My flatmate and I also have CouchSurfing parties at our flat. Travellers, people from different countries and students join our parties after they see the event on the CouchSurfing website. For some people our party is their first CouchSurfing event.

Ali Kismet, part-time maths teacher:

I’ve been part of CouchSurfing for almost two years, and I’ve hosted more than 200 people. I’ve learned how different people find ways to be happier. Everybody looks for happiness. Some find it through travel, cooking or meeting new people. The best thing about CouchSurfing is that it gives one an opportunity to learn from others.
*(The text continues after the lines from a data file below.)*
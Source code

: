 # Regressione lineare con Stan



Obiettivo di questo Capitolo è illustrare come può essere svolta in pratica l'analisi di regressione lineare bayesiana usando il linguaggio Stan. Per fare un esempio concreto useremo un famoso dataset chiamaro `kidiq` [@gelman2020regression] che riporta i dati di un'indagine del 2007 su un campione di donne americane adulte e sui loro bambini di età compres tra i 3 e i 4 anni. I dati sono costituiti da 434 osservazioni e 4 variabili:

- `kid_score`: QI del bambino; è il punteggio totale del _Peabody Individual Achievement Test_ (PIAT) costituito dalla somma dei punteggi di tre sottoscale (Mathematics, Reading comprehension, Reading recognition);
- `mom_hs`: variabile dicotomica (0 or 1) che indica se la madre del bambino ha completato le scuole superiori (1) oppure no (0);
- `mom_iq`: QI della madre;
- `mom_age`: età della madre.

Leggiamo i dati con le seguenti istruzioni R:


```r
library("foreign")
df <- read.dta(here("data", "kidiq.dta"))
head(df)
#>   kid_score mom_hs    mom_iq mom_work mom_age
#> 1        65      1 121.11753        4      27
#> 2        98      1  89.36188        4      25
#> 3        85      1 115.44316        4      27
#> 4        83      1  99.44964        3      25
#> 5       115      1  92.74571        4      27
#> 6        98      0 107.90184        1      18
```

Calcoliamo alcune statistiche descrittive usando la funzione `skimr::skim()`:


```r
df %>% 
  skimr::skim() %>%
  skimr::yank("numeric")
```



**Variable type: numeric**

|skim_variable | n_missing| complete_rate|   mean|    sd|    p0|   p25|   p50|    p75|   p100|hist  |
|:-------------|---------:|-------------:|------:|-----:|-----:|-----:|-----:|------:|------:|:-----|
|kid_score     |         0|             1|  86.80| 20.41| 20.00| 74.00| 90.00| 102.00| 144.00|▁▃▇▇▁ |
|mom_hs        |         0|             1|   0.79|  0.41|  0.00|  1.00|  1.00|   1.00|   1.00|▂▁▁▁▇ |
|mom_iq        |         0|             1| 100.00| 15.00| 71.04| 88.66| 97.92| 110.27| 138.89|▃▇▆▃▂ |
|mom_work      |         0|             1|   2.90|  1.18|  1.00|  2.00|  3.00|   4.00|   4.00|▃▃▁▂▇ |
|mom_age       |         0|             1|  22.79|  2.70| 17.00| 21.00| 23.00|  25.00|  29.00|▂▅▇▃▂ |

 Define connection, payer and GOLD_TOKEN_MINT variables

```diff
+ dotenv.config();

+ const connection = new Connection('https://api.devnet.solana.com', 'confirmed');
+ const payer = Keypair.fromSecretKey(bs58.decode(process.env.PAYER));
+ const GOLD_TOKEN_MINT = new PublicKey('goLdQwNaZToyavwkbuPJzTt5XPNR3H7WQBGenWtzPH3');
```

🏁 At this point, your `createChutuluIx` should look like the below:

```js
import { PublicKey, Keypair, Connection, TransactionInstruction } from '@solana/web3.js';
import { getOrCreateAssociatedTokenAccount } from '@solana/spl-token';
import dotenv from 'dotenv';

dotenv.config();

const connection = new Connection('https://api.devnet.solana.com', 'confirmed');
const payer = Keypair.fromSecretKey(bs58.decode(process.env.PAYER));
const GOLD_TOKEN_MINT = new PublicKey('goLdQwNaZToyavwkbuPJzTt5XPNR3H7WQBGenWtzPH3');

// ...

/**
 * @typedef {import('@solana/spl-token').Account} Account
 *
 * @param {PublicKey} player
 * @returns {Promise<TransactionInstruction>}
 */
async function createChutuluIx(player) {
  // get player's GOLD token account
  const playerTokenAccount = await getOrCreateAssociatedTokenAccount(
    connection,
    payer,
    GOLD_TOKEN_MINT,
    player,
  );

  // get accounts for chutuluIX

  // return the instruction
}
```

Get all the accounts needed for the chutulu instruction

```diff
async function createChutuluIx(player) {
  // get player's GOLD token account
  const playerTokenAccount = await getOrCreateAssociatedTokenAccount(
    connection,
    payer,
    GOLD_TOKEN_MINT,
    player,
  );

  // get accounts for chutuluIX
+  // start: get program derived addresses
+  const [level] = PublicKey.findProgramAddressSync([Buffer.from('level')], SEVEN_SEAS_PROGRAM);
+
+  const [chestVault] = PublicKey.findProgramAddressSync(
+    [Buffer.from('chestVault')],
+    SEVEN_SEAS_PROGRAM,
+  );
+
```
I live alone in a three-bedroomed flat but I’m never home alone. There were times when I hosted eight people at a time. I hosted parties at my place and people stayed over. There have been some CouchSurfers that I didn’t get along with – our minds didn’t match. But I almost always have good experiences.

I met so many CouchSurfers who live happily with a little amount of money.

Ebru ünlür, law student:

I was taking English lessons and somebody told me about the CouchSurfing website. I wanted to improve my English so I joined. Since then I have hosted people and showed Istanbul to CouchSurfers.

I live with my family of six, so our guests get to stay with a traditional Turkish family.

Before meeting anyone, I always check their profiles to make sure that it’s not fake. I talked to my friends who hosted people and they told me not to worry. They said that I could check from the profile if the person has good references.

I once hosted four people at the same time so there were 10 people at my home. A girl from Poland stayed at my house for a month. She was a cool person. My family accepted her as a daughter.

I quit hosting because I have to study, but I still meet people and show them around.


Yazeed Kamaldien


Since returning to Cape Town, I’ve connected with the local CouchSurfing community to extend the hospitality experienced in Turkey.